Me [D] [R], notaire à [Localité 10], a établi deux projets d'actes de vente, le premier portant sur la vente par les consorts [T] des bâtiments au profit des époux [Ae] et le second des terres et des bâtiments d'exploitation au profit du GFA du Verclausois.
Ces projets d'actes ont été adressés à Me [J], notaire des époux [S], ainsi qu'à la SAFER, laquelle a demandé diverses modifications.
La vente a été réitérée suivant deux actes authentiques passés le 13 juillet 2017 par Me [R] en présence de la SAFER dans lequel les consorts [Af] ont vendu:
1) aux époux [Ae] une maison d'habitation avec dépendances et terrain attenant sur la commune de [Localité 18] (26) lieudit [Localité 9], cadastrés section D n° [Cadastre 6], [Cadastre 7] et [Cadastre 8] moyennant le prix principal de 174.000€,
2) au GFA du Verclausois plusieurs parcelles de terres de diverses natures sur la commune de [Localité 18] pour 91 ha 73a et 32 ca et sur la commune de [Localité 13] pour une contenance de 9ha 63 a et 30ca, le tout moyennant le prix principal de 70.000€.
Le deuxième acte de vente disposait que les terres étaient données à bail à Mme [Ae] ou à toute autre personne pouvant s'y substituer pour une durée minimale de 15 ans.
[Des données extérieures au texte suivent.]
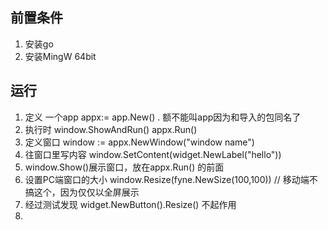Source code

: ## 前置条件
1. 安装go
2. 安装MingW 64bit

## 运行
1. 定义 一个app  appx:= app.New() . 额不能叫app因为和导入的包同名了
2. 执行时 window.ShowAndRun()  appx.Run()
3. 定义窗口 window := appx.NewWindow("window name")
4. 往窗口里写内容 window.SetContent(widget.NewLabel("hello"))
5. window.Show()展示窗口，放在appx.Run() 的前面
6. 设置PC端窗口的大小 window.Resize(fyne.NewSize(100,100)) // 移动端不搞这个，因为仅仅以全屏展示
7. 经过测试发现 widget.NewButton().Resize() 不起作用
8. 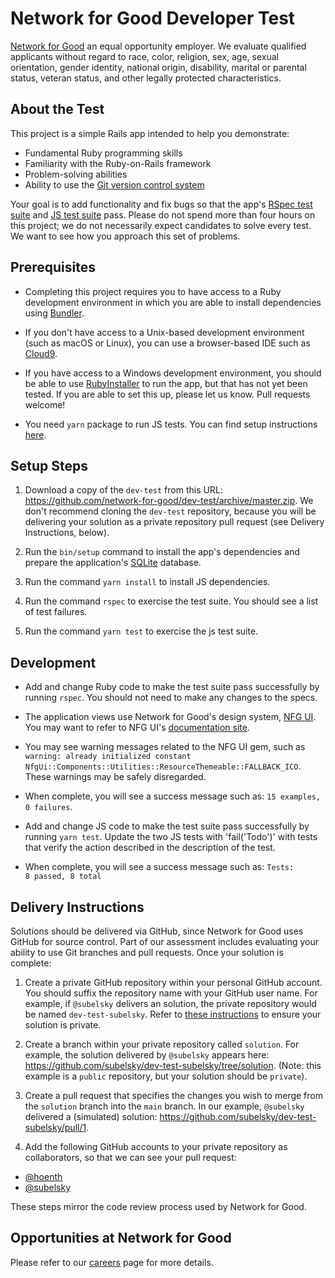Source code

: # Network for Good Developer Test

[Network for Good](https://www.networkforgood.com/) an equal opportunity employer. We evaluate qualified applicants without regard to race, color, religion, sex, age, sexual orientation, gender identity, national origin, disability, marital or parental status, veteran status, and other legally protected characteristics.

## About the Test

This project is a simple Rails app intended to help you demonstrate:

* Fundamental Ruby programming skills
* Familiarity with the Ruby-on-Rails framework
* Problem-solving abilities
* Ability to use the [Git version control system](https://git-scm.com/)

Your goal is to add functionality and fix bugs so that the app's [RSpec test suite](spec/) and [JS test suite](spec/javascript/) pass. Please do not spend more than four hours on this project; we do not necessarily expect candidates to solve every test. We want to see how you approach this set of problems.

## Prerequisites

* Completing this project requires you to have access to a Ruby development environment in which you are able to install dependencies using [Bundler](https://bundler.io/).

* If you don't have access to a Unix-based development environment (such as macOS or Linux), you can use a browser-based IDE such as [Cloud9](https://aws.amazon.com/cloud9).

* If you have access to a Windows development environment, you should be able to use [RubyInstaller](https://rubyinstaller.org/) to run the app, but that has not yet been tested. If you are able to set this up, please let us know. Pull requests welcome!

* You need `yarn` package to run JS tests. You can find setup instructions [here](https://classic.yarnpkg.com/en/docs/install).

## Setup Steps

1. Download a copy of the `dev-test` from this URL: https://github.com/network-for-good/dev-test/archive/master.zip.  We don't recommend cloning the `dev-test` repository, because you will be delivering your solution as a private repository pull request (see Delivery Instructions, below).

2. Run the `bin/setup` command to install the app's dependencies and prepare the application's [SQLite](https://sqlite.org/index.html) database.

3. Run the command `yarn install` to install JS dependencies.

4. Run the command `rspec` to exercise the test suite. You should see a list of test failures.

5. Run the command `yarn test` to exercise the js test suite.

## Development

* Add and change Ruby code to make the test suite pass successfully by running `rspec`. You should not need to make any changes to the specs.

* The application views use Network for Good's design system, [NFG UI](https://github.com/network-for-good/nfg_ui). You may want to refer to NFG UI's [documentation site](https://nfg-ui-display-app.herokuapp.com/elements/buttons?stylesheet=public).

* You may see warning messages related to the NFG UI gem, such as `warning: already initialized constant NfgUi::Components::Utilities::ResourceThemeable::FALLBACK_ICO`. These warnings may be safely disregarded.

* When complete, you will see a success message such as: `15 examples, 0 failures`.

* Add and change JS code to make the test suite pass successfully by running `yarn test`. Update the two JS tests with 'fail('Todo')' with tests that verify the action described in the description of the test.

* When complete, you will see a success message such as:  `Tests:       8 passed, 8 total`

## Delivery Instructions

Solutions should be delivered via GitHub, since Network for Good uses GitHub for source control. Part of our assessment includes evaluating your ability to use Git branches and pull requests. Once your solution is complete:

1. Create a private GitHub repository within your personal GitHub account. You should suffix the repository name with your GitHub user name. For example, if `@subelsky` delivers an solution, the private repository would be named `dev-test-subelsky`. Refer to [these instructions](https://docs.github.com/en/free-pro-team@latest/github/administering-a-repository/setting-repository-visibility) to ensure your solution is private.

2. Create a branch within your private repository called `solution`. For example, the solution delivered by `@subelsky` appears here: https://github.com/subelsky/dev-test-subelsky/tree/solution. (Note: this example is a `public` repository, but your solution should be `private`).

3. Create a pull request that specifies the changes you wish to merge from the `solution` branch into the `main` branch. In our example, `@subelsky` delivered a (simulated) solution: https://github.com/subelsky/dev-test-subelsky/pull/1.

4. Add the following GitHub accounts to your private repository as collaborators, so that we can see your pull request:

* [@hoenth](http://github.com/hoenth)
* [@subelsky](https://github.com/subelsky)

These steps mirror the code review process used by Network for Good.

## Opportunities at Network for Good

Please refer to our [careers](https://www.networkforgood.com/about/careers/) page for more details.
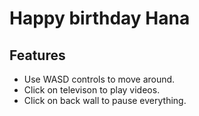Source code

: # Happy birthday Hana

## Features

- Use WASD controls to move around.
- Click on televison to play videos.
- Click on back wall to pause everything.

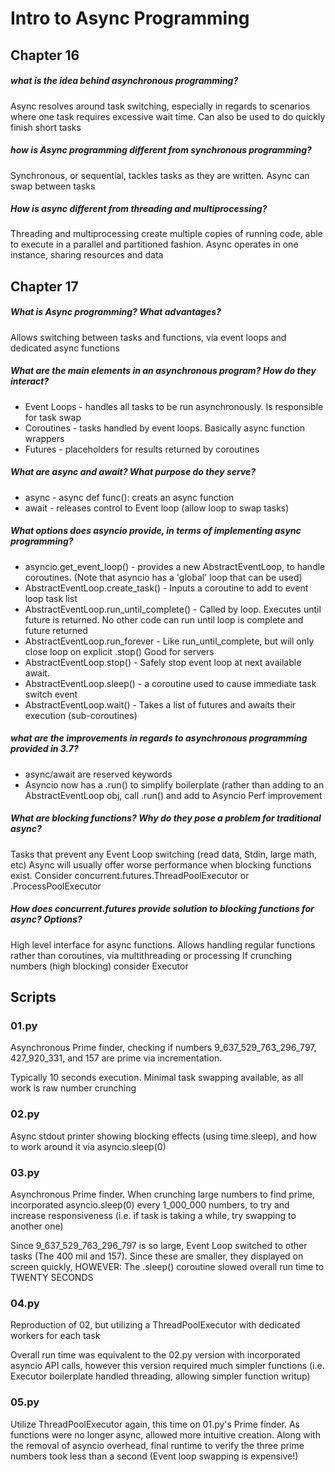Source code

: # Intro to Async Programming

## Chapter 16
##### what is the idea behind asynchronous programming?
Async resolves around task switching, especially in regards to scenarios where one task requires excessive wait time. Can also be used to do quickly finish short tasks 

##### how is Async programming different from synchronous programming?
Synchronous, or sequential, tackles tasks as they are written. Async can swap between
tasks

##### How is async different from threading and multiprocessing?
Threading and multiprocessing create multiple copies of running code, able to execute in 
a parallel and partitioned fashion. Async operates in one instance, sharing resources and data

## Chapter 17 
##### What is Async programming? What advantages?
Allows switching between tasks and functions, via event loops and 
dedicated async functions

##### What are the main elements in an asynchronous program? How do they interact?
- Event Loops - handles all tasks to be run asynchronously. Is responsible for task swap
- Coroutines - tasks handled by event loops. Basically async function wrappers
- Futures - placeholders for results returned by coroutines

##### What are async and await? What purpose do they serve?
- async - async def func(): creats an async function
- await - releases control to Event loop (allow loop to swap tasks)

##### What options does asyncio provide, in terms of implementing async programming?
- asyncio.get_event_loop() - provides a new AbstractEventLoop, to handle coroutines.
(Note that asyncio has a 'global' loop that can be used)
- AbstractEventLoop.create_task() - Inputs a coroutine to add to event loop task list
- AbstractEventLoop.run_until_complete() - Called by loop. Executes until future is returned. 
                        No other code can run until loop is complete and future returned
- AbstractEventLoop.run_forever - Like run_until_complete, but will only close loop on explicit .stop() Good for servers
- AbstractEventLoop.stop() - Safely stop event loop at next available await. 
- AbstractEventLoop.sleep() - a coroutine used to cause immediate task switch event
- AbstractEventLoop.wait() - Takes a list of futures and awaits their execution (sub-coroutines)
                        
##### what are the improvements in regards to asynchronous programming provided in 3.7?
- async/await are reserved keywords
- Asyncio now has a .run() to simplify boilerplate (rather than adding to an AbstractEventLoop obj, call .run() and add to Asyncio
Perf improvement

##### What are blocking functions? Why do they pose a problem for traditional async?
Tasks that prevent any Event Loop switching (read data, Stdin, large math, etc)
Async will usually offer worse performance when blocking functions exist. Consider concurrent.futures.ThreadPoolExecutor or .ProcessPoolExecutor

##### How does concurrent.futures provide solution to blocking functions for async? Options?
High level interface for async functions. Allows handling regular functions rather than coroutines, via multithreading or processing
If crunching numbers (high blocking) consider Executor

## Scripts
### 01.py
Asynchronous Prime finder, checking if numbers 9_637_529_763_296_797, 427_920_331, and 157 are prime via 
incrementation.

Typically 10 seconds execution. Minimal task swapping available, as all work is raw number crunching

### 02.py
Async stdout printer showing blocking effects (using time.sleep), and how to work around it via asyncio.sleep(0)

### 03.py
Asynchronous Prime finder. 
When crunching large numbers to find prime, incorporated asyncio.sleep(0) every 1_000_000 numbers, to
try and increase responsiveness (i.e. if task is taking a while, try swapping to another one)

Since 9_637_529_763_296_797 is so large, Event Loop switched to other tasks (The 400 mil and 157).
Since these are smaller, they displayed on screen quickly, HOWEVER: The .sleep() coroutine slowed
overall run time to TWENTY SECONDS

### 04.py
Reproduction of 02, but utilizing a ThreadPoolExecutor with dedicated workers for each task

Overall run time was equivalent to the 02.py version with incorporated asyncio API calls, however
this version required much simpler functions (i.e. Executor boilerplate handled threading, allowing simpler function
writup)

### 05.py
Utilize ThreadPoolExecutor again, this time on 01.py's Prime finder. As functions were no longer async, allowed more
intuitive creation. Along with the removal of asyncio overhead, final runtime to verify the three prime numbers
took less than a second (Event loop swapping is expensive!)
   
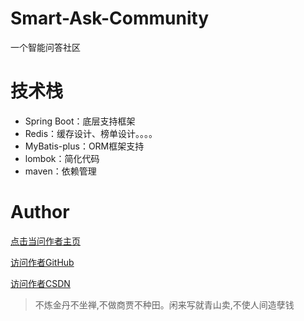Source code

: # Smart-Ask-Community
一个智能问答社区

# 技术栈
- Spring Boot：底层支持框架
- Redis：缓存设计、榜单设计。。。。
- MyBatis-plus：ORM框架支持
- lombok：简化代码
- maven：依赖管理

# Author
[点击当问作者主页](http://59.110.23.184:8081/)      

[访问作者GitHub](https://github.com/fengyn1218)   

[访问作者CSDN](https://blog.csdn.net/weixin_45518155?spm=1000.2115.3001.5343)
> 不炼金丹不坐禅,不做商贾不种田。闲来写就青山卖,不使人间造孽钱
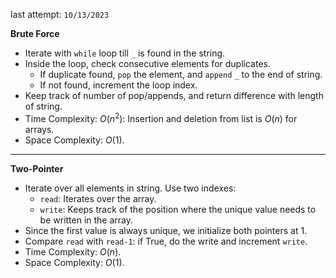 last attempt: `10/13/2023`

**Brute Force**
- Iterate with `while` loop till `_` is found in the string. 
- Inside the loop, check consecutive elements for duplicates. 
  - If duplicate found, `pop` the element, and `append` `_` to the end of string. 
  - If not found, increment the loop index. 
- Keep track of number of pop/appends, and return difference with length of string. 
- Time Complexity: $O(n^2)$: Insertion and deletion from list is $O(n)$ for arrays. 
- Space Complexity: $O(1)$. 

---

**Two-Pointer**
- Iterate over all elements in string. Use two indexes:
  - `read`: Iterates over the array. 
  - `write`: Keeps track of the position where the unique value needs to be written in the array. 
- Since the first value is always unique, we initialize both pointers at 1. 
- Compare `read` with `read-1`: if True, do the write and increment `write`. 
- Time Complexity: $O(n)$. 
- Space Complexity: $O(1)$. 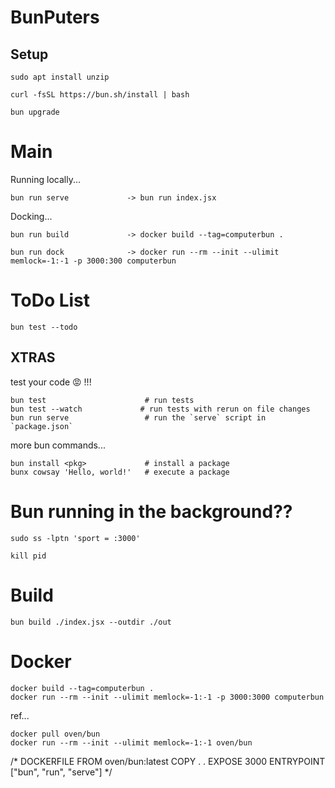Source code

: # BunPuters
## Setup
    sudo apt install unzip
    
    curl -fsSL https://bun.sh/install | bash
    
    bun upgrade

# Main
Running locally...

    bun run serve             -> bun run index.jsx 
Docking...

    bun run build             -> docker build --tag=computerbun .
    
    bun run dock              -> docker run --rm --init --ulimit memlock=-1:-1 -p 3000:300 computerbun

# ToDo List
    bun test --todo

## XTRAS
test your code 😡 !!!

    bun test                      # run tests
    bun test --watch             # run tests with rerun on file changes
    bun run serve                 # run the `serve` script in `package.json`

more bun commands...

    bun install <pkg>​             # install a package
    bunx cowsay 'Hello, world!'   # execute a package

# Bun running in the background??
    sudo ss -lptn 'sport = :3000'
    
    kill pid

# Build 
    bun build ./index.jsx --outdir ./out

# Docker
    docker build --tag=computerbun .
    docker run --rm --init --ulimit memlock=-1:-1 -p 3000:3000 computerbun
ref...

    docker pull oven/bun
    docker run --rm --init --ulimit memlock=-1:-1 oven/bun


/* DOCKERFILE
FROM oven/bun:latest
COPY . .
EXPOSE 3000
ENTRYPOINT ["bun",  "run", "serve"]
*/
Suivant exploits d'huissier des 21, 27, 31 août et 3 septembre 2018, les époux [S] et le GFA du Verclausois (le GFA) ont fait citer les époux [Ae], Me [R], Me [J] et la SAFER à l'effet de voir dire la clause relative à la location des terres à Mme [Ae] nulle pour dol, en expulsion de celle-ci et en condamnation à paiement.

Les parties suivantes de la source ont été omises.